Crypto enforcement makes a firm stand in 2023, with no signs of softening in 2024

The past year has been quite eventful for the crypto industry. From funding shortages to the public spectacle of the SBF saga, the industry and its supporters endured a tumultuous year, marked by crypto price volatility akin to London’s unpredictable weather in April.

Regulation of crypto and its enforcement took center stage in the industry’s collective consciousness. As attention turns to the upcoming Presidential elections in 2024, many within the crypto sector express optimism for the prospect of clearer regulatory guidelines in the near future.

“2023 has certainly seen its share of controversies, albeit serving as a respite from the crypto winter and fallout from the FTX and LUNA crash in 2022,” remarked Jack Vinijtrongjit, co-founder and CEO of web3 infrastructure company AAG, speaking to TechCrunch+.

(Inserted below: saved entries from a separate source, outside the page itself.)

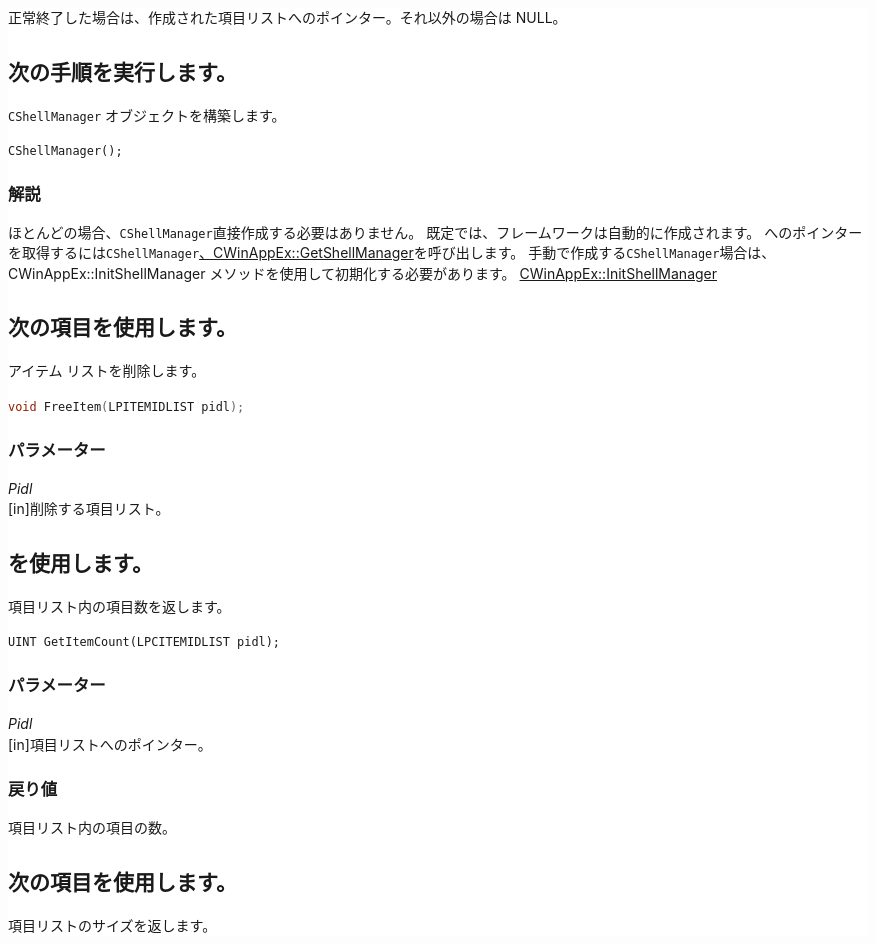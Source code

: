 正常終了した場合は、作成された項目リストへのポインター。それ以外の場合は NULL。

## <a name="cshellmanagercshellmanager"></a><a name="cshellmanager"></a>次の手順を実行します。

`CShellManager` オブジェクトを構築します。

```
CShellManager();
```

### <a name="remarks"></a>解説

ほとんどの場合、`CShellManager`直接作成する必要はありません。 既定では、フレームワークは自動的に作成されます。 へのポインターを取得するには`CShellManager`[、CWinAppEx::GetShellManager](../../mfc/reference/cwinappex-class.md#getshellmanager)を呼び出します。 手動で作成する`CShellManager`場合は、CWinAppEx::InitShellManager メソッドを使用して初期化する必要があります。 [CWinAppEx::InitShellManager](../../mfc/reference/cwinappex-class.md#initshellmanager)

## <a name="cshellmanagerfreeitem"></a><a name="freeitem"></a>次の項目を使用します。

アイテム リストを削除します。

```cpp
void FreeItem(LPITEMIDLIST pidl);
```

### <a name="parameters"></a>パラメーター

*Pidl*<br/>
[in]削除する項目リスト。

## <a name="cshellmanagergetitemcount"></a><a name="getitemcount"></a>を使用します。

項目リスト内の項目数を返します。

```
UINT GetItemCount(LPCITEMIDLIST pidl);
```

### <a name="parameters"></a>パラメーター

*Pidl*<br/>
[in]項目リストへのポインター。

### <a name="return-value"></a>戻り値

項目リスト内の項目の数。

## <a name="cshellmanagergetitemsize"></a><a name="getitemsize"></a>次の項目を使用します。

項目リストのサイズを返します。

Following multiple high-profile scandals in 2022, this year witnessed the U.S. government’s consequential response. The month of November alone proved eventful: FTX’s former CEO, Sam Bankman-Fried, was convicted on seven fraud charges, and shortly after, Binance’s CEO, Changpeng Zhao, resigned after pleading guilty to multiple charges filed by U.S. agencies for non-compliance with the country’s regulations.

“The industry should not bear the brunt of [Bankman-Fried]’s actions,” noted Anthony Sabino, a law professor at the Peter J. Tobin College of Business at St. John’s University. While emphasizing that the former FTX CEO’s conduct should not reflect on the broader industry, Sabino acknowledged that the fallout from FTX’s bankruptcy would prompt regulators to preempt future occurrences and deter bad actors.

“In the long run, holding bad actors accountable is beneficial for an industry, including blockchain,” stated Adam Ettinger, partner at law firm FisherBroyles. “Yet in the immediate term, individuals want to avoid explaining at family gatherings that their startup is entirely distinct from Celsius or FTX.”

Nevertheless, there is a widespread desire within the industry for greater transparency from the government and regulators regarding regulations and definitive guidelines.

Mixed signals

“This year, we’ve encountered consistent and conflicting messages from the government,” observed Ettinger. “While the SEC initiated 26 enforcement actions related to digital assets, we also have members of Congress who recognize the significance of blockchain innovation and advocate for regulating the technology in a manner that supports entrepreneurs and prevents their exodus abroad.”